Ninety-Six
I AM IN a conference room just down the hall from Helene Mayes’s office, one that is starting to feel somewhat like my office after the amount of time I’ve been spending in it lately.
It’s two days since the body of Abby Wells had been found in the rocks near Parsons Lake, shot twice in the chest, not even a footprint in the area near her, no suspects as of yet, no witnesses, no leads.
“And no doubt in our minds who’s responsible,” Helene says.
“Now we have to prove it,” I say.
“Which is why we’re here today, and why I’ve brought in reinforcements,” she says. “And badass ones at that.”
“More badass than you?” I ask.
“Depends on who you ask,” the man across from her says.
His name is Jake Courville. Big tan going for him and big flow to his gray hair, tall and wiry. He’s wearing a Jason Isbell T-shirt, leather jacket over it, Ray-Bans on top of his head. Somehow looking sleepy-eyed and dangerous all at the same time.
Helene has informed me he’s a former SWAT team commander from Richmond, just off a couple of years of doing VIP protection work, now having joined up for what the state is calling “criminal research control,” which is Helene’s way of keeping them as far off the books as possible for the time being.
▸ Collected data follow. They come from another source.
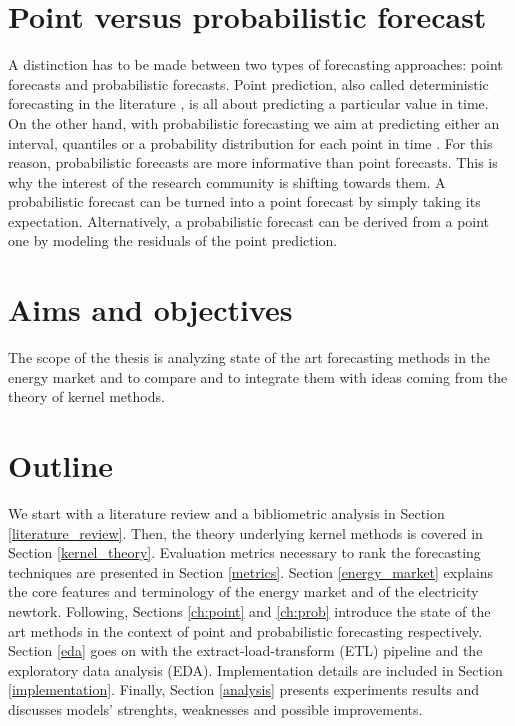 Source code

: \section{Point versus probabilistic forecast}
A distinction has to be made between two types of forecasting approaches: point forecasts and probabilistic forecasts.
Point prediction, also called deterministic forecasting in the literature \cite{EPF_review}, is all about predicting a particular value in time.
On the other hand, with probabilistic forecasting we aim at predicting either an interval, quantiles or a probability distribution for each point in time \cite{nowotarski}. For this reason, probabilistic forecasts are more informative than point forecasts. This is why the interest of the research community is shifting towards them.
A probabilistic forecast can be turned into a point forecast by simply taking its expectation.
Alternatively, a probabilistic forecast can be derived from a point one by modeling the residuals of the point prediction.



\section{Aims and objectives}


The scope of the thesis is analyzing state of the art forecasting methods in the energy market and to compare and to integrate them with ideas coming from the theory of kernel methods.  



\section{Outline}
We start with a literature review and a bibliometric analysis in Section \ref{literature_review}.
Then, the theory underlying kernel methods is covered in Section \ref{kernel_theory}. Evaluation metrics necessary to rank the forecasting techniques are presented in Section \ref{metrics}. Section \ref{energy_market} explains the core features and terminology of the energy market and of the electricity newtork.
Following, Sections \ref{ch:point} and \ref{ch:prob} introduce the state of the art methods in the context of point and probabilistic forecasting respectively.
Section \ref{eda} goes on with the extract-load-transform (ETL) pipeline and the exploratory data analysis (EDA). 
Implementation details are included in Section \ref{implementation}.
Finally, Section \ref{analysis} presents experiments results and discusses models' strenghts, weaknesses and possible improvements.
“Do Jake and the others report to you or the governor?” I ask.
Helene grins. “Depends on who you ask.”
“Helene is fond of what she calls my ‘operational planning,’” he says, casually emphasizing the last two words.
“Basically,” Helene adds, “it’s Jake’s responsibility to keep everyone in this room in at least the general vicinity of the Fourth Amendment of the Constitution.”
“The one about illegal search and seizure,” I say.
“Whoa, look at the quarterback showing off,” Jake says.
Eli McCann is next to Jake on that side of the table. Black, bald, every inch and pound as big as me, forearms alone looking as if they should be registered with the police. Helene explains that Eli and Sammy Chu, a lot smaller and sitting across from Eli, are ex-DEVGRU.
“DEVGRU?” I ask.
Eli McCann says, “What the cool kids call SEAL Team Six these days.”
Helene is shaking her head with mock sadness. “The cool kids who can swim like goddamn fish.”
Eli smiles, showing off one extremely shiny gold tooth. “And me a brotha,” he says. “What are the odds?”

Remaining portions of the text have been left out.